Eu estava no início
da adolescência quando me peguei pensando no que seria uma voz
perfeita. Empoleirado no banco do jardim (na minha terra chama-se
“frente”), observava por cima do muro um grupo de garotos
brincando na rua. Ao fundo, uma música tocava. Era o grande sucesso
do momento, inevitável, indefectível. Na verdade, deve ter sido ela
que me pôs a pensar a respeito da voz perfeita. À época, limitado
pelos meus parcos conhecimentos musicais, imaginei que o detentor da
tal voz deveria ser capaz de efetuar vibratos conforme lhe conviesse,
além de possuir fôlego considerável, além de poder cantar em
todas as regiões – grave, média e aguda –, do piano
(suave) ao forte.
Alguns anos depois,
perambulando pela seção de livros de um hipermercado, eis que ouço,
vindo da seção de CD's (onde um vídeo era reproduzido), uma
portentosa voz. Aquilo atraiu-me imediatamente. Era uma voz daquelas
que é dadivada a poucos humanos. Aproximei-me para verificar quem
dominava aquele som. Registrei o nome e fiquei por ali um tempo,
apreciando as notas perfeitamente entoadas. E qual não foi minha
surpresa ao deparar, na música seguinte, com aquela mesma música
que ouvi na adolescência. Então era ela a intérprete?

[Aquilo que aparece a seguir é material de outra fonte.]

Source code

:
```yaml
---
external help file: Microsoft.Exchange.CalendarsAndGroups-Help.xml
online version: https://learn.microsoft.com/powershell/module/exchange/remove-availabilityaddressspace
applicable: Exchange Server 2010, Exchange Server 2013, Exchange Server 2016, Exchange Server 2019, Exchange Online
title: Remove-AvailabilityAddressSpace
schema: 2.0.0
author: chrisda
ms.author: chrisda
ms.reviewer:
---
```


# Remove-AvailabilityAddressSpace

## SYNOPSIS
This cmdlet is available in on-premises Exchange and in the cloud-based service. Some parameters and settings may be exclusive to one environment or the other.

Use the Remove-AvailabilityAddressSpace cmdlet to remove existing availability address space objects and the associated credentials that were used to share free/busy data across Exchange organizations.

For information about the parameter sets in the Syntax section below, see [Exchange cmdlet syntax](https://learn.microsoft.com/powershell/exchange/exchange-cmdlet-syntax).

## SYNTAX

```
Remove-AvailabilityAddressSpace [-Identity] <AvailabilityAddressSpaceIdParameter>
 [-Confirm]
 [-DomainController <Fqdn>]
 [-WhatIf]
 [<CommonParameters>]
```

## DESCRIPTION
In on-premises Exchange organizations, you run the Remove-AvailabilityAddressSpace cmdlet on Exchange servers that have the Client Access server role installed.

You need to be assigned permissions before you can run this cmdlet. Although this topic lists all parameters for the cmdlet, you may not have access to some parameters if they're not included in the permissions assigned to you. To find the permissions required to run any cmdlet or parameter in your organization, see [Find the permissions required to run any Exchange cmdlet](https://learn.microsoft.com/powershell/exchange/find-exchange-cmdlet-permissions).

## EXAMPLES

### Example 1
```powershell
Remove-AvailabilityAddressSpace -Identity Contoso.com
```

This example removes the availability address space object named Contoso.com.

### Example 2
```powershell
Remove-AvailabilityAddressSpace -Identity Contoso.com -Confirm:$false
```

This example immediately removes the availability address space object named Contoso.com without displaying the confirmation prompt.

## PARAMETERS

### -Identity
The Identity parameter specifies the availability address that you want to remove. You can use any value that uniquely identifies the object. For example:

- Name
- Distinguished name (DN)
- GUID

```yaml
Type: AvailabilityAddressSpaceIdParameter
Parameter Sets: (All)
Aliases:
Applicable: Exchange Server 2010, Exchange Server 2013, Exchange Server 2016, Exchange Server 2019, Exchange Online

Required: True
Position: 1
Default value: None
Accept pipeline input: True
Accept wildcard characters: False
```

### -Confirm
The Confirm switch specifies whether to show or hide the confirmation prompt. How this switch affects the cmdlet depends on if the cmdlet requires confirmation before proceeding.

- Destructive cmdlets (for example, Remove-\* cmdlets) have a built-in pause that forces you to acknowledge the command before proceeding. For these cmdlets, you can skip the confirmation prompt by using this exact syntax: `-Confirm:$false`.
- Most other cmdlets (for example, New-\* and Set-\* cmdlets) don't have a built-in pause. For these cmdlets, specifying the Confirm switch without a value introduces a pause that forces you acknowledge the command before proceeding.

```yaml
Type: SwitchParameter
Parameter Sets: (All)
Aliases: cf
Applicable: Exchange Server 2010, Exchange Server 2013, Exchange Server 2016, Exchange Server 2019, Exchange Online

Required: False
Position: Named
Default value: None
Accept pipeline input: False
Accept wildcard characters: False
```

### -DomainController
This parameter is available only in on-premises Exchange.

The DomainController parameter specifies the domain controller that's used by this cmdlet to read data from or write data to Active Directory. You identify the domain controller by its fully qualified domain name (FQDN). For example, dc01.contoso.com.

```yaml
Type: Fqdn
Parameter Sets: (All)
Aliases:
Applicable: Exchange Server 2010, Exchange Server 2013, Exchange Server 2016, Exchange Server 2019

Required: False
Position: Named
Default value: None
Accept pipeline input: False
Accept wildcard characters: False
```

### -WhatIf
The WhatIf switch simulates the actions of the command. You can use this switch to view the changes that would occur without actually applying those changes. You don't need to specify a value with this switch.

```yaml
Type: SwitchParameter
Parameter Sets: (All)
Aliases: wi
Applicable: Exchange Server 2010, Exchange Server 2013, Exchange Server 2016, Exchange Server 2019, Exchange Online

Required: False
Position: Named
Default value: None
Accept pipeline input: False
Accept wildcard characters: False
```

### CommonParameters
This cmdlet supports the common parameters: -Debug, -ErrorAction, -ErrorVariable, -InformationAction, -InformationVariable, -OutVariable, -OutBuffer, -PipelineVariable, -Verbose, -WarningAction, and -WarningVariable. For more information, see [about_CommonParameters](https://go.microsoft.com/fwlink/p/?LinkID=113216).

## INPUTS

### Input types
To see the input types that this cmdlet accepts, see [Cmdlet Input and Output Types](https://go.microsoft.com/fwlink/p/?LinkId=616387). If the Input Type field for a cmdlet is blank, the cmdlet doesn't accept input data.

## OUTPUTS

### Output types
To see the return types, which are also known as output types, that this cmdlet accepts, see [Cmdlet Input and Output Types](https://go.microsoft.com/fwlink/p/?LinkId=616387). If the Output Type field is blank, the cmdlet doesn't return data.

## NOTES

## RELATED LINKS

Minha
ignorância musical não me permitiu que àquela época eu percebesse
que aquela voz era a que eu estava procurando. Foi preciso alguns
anos de busca e acúmulo de conhecimento musical para poder
reencontrá-la, agora como um tesouro descoberto.
Whitney Houston foi,
antes e acima de tudo, uma voz. Suas músicas, a despeito das belas
melodias, não dispunham das letras engenhosas que tanto agradam os
intelectuais. Tampouco traziam inovações musicais, que é certo
cativarem os críticos. Pautada nos sentimentos comuns a todos,
falava principalmente de amor. No entanto, não se pode desprezar
como cantava. As notas das muitas oitavas que conseguia alcançar
eram entoadas com volume, em uma voz potente, dessas que parecem
poder ser tocadas. Não à toa recebeu mais de quatrocentos prêmios
musicais. Possuía uma
interpretação notável, cuja emoção transmitida pode ser vista em
seus vídeos. Demonstrava grande intimidade com a música, dados os
improvisos que realizava.
Alguns podem
criticá-la porque não atingia os agudos das grandes sopranos, a
exemplo de algumas contemporâneas suas, como se houvesse alguma
lógica nesse argumento. Outros talvez lembrem que recebeu apenas
seis Grammy's ao longo da vida, enquanto a novata britânica, em sua
primeira aparição, levou a mesma quantidade. [Talvez o maior trunfo
de Adele tenha sido a sorte de surgir no atual cenário decadente e
letárgico da música, tão impotente em criar artistas perenes] Mas
não há premiação que traduza tudo que ela representou para, não
apenas uma, mas para várias gerações. Além de contribuir para o
ingresso de cantoras negras americanas no cenário musical, é
inspiração certa para os aspirantes a cantores.
Sigo a filosofia de
separar o artista da pessoa. Como pessoa, Whitney cometeu erros,
todos contra ela própria, que a levaram ao triste fim. Infelizmente,
esses erros nos privaram de grandes interpretações que poderíamos
ter. No entanto, a artista permanecerá sempre viva, lembrada que
será pelos que se rendem ao belo som de sua voz perfeita.